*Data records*
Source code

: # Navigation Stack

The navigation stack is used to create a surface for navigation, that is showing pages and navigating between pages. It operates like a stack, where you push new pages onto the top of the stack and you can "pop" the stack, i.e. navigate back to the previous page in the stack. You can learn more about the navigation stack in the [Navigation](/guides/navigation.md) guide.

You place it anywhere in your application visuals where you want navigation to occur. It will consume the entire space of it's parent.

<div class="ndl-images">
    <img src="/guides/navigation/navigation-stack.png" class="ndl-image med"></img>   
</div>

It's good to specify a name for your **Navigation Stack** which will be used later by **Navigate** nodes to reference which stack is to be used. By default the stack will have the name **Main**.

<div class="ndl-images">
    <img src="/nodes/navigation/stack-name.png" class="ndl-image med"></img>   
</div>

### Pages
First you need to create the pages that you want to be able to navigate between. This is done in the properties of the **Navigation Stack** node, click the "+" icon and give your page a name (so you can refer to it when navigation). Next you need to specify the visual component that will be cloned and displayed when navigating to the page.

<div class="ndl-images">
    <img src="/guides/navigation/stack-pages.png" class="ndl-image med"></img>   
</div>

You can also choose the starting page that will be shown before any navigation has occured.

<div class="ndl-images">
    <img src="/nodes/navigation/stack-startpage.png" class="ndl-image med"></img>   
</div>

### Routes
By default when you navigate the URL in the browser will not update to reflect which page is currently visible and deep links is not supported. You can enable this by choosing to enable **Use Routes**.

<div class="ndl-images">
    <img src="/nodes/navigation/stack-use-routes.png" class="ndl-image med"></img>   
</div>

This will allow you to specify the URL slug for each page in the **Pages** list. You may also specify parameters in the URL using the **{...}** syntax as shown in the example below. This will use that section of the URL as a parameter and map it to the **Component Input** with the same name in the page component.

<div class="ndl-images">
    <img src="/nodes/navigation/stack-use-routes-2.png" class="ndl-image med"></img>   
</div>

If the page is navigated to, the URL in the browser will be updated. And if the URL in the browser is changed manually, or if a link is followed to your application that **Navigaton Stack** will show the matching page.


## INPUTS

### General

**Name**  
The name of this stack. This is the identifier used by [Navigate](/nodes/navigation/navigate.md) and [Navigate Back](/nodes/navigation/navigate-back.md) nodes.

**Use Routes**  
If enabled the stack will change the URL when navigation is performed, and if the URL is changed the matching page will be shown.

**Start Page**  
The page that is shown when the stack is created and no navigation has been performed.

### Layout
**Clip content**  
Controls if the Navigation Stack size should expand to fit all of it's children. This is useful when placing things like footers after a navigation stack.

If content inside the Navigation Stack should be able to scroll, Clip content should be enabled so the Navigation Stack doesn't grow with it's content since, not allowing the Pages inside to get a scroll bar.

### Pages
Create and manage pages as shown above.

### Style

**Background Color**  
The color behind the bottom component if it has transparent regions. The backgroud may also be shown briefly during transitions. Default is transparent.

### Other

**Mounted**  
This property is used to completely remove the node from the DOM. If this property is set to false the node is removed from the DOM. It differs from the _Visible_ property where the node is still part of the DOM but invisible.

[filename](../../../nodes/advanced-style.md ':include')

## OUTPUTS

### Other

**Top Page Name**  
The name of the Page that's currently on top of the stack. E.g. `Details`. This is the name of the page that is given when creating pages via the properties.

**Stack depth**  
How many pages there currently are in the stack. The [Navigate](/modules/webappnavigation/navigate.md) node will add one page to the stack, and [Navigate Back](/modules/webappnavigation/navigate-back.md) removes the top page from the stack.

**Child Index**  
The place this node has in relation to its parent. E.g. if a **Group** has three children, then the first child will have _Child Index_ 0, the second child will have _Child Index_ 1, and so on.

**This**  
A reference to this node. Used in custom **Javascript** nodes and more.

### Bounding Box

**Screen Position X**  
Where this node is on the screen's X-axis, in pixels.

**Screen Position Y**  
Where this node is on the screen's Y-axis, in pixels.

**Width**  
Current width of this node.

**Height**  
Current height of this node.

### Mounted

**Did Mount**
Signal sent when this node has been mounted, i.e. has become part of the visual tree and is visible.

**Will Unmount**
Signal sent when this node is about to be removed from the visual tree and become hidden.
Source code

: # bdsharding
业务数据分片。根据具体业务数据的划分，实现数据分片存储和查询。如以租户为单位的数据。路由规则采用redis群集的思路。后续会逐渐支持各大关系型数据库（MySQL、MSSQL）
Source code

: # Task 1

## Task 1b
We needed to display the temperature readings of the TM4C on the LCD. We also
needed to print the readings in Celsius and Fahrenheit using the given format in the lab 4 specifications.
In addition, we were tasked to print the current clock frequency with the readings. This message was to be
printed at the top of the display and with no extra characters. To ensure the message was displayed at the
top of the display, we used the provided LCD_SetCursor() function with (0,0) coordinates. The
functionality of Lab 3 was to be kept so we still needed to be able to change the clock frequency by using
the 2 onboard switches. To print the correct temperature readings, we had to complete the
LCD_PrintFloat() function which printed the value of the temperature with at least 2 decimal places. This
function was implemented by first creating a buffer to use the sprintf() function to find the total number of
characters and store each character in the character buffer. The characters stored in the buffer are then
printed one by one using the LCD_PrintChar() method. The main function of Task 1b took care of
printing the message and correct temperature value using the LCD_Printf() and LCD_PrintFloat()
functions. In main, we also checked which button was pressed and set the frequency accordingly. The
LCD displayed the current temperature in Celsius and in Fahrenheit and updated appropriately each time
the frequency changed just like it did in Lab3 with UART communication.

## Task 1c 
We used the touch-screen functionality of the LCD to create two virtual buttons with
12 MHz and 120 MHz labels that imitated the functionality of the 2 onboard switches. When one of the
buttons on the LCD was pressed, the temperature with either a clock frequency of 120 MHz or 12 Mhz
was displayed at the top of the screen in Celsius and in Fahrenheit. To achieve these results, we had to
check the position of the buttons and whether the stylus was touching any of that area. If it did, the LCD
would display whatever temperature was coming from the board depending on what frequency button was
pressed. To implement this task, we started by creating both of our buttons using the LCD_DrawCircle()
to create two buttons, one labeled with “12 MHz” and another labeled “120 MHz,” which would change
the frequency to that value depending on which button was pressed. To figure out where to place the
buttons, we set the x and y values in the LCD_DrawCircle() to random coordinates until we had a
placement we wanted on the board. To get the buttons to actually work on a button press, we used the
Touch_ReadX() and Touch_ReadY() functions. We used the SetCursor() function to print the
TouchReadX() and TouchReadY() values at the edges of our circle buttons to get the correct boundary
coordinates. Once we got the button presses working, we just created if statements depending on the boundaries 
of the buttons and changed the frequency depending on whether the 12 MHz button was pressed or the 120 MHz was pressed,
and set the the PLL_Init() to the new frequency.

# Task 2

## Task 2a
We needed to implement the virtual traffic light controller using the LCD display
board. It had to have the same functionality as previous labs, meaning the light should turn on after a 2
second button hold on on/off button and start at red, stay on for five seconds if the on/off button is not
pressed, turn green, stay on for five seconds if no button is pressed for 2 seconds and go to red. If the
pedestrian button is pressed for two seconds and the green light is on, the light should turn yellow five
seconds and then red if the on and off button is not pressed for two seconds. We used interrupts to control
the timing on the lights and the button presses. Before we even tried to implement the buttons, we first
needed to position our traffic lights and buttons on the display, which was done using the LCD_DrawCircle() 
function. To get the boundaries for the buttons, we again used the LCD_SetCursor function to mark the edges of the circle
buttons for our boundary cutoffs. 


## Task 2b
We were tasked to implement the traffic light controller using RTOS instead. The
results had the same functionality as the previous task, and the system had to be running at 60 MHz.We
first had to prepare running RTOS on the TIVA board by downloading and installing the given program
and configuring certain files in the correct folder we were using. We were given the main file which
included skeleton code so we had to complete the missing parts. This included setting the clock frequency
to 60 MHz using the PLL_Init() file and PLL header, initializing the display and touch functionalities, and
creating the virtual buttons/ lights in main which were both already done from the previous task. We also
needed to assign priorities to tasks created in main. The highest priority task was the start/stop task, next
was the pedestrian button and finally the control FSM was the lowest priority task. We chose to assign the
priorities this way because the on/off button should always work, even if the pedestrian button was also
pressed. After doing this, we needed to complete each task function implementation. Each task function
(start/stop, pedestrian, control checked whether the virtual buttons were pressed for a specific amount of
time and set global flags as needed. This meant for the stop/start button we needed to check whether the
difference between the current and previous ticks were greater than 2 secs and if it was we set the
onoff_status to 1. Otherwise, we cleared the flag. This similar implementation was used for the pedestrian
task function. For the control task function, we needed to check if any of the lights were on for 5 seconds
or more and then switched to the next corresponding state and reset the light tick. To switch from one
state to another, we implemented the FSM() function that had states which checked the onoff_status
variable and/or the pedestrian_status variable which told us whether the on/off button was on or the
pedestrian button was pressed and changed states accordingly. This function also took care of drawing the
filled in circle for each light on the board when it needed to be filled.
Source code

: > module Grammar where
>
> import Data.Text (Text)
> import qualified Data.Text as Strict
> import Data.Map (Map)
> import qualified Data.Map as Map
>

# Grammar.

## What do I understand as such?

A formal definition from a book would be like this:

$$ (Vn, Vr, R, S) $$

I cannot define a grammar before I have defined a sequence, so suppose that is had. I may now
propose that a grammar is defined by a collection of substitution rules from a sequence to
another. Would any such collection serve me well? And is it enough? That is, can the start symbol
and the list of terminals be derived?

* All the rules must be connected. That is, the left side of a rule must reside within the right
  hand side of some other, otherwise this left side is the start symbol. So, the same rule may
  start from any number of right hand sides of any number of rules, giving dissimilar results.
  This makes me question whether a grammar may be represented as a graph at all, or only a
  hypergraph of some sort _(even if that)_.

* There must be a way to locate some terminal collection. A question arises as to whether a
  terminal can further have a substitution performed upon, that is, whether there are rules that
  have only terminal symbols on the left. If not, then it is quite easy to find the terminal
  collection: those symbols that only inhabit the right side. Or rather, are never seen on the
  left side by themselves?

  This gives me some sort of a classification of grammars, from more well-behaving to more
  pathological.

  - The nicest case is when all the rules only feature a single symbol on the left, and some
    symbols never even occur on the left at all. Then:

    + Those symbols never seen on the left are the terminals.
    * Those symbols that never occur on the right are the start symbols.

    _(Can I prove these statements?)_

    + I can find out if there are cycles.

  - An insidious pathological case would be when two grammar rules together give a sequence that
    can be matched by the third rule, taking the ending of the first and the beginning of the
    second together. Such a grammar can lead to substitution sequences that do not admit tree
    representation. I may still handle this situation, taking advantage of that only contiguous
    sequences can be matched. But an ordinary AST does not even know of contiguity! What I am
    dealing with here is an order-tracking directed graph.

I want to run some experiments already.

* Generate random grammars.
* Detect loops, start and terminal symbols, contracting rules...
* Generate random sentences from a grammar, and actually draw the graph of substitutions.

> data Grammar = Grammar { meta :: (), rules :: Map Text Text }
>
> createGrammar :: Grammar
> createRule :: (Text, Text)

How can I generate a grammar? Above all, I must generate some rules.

*WHAT THE TASK ASKS*
Take every line from the records above that has the word "just" and copy it.

*YOUR SOLUTION*
the frequency changed just like it did in Lab3 with UART communication.
coordinates. Once we got the button presses working, we just created if statements depending on the boundaries 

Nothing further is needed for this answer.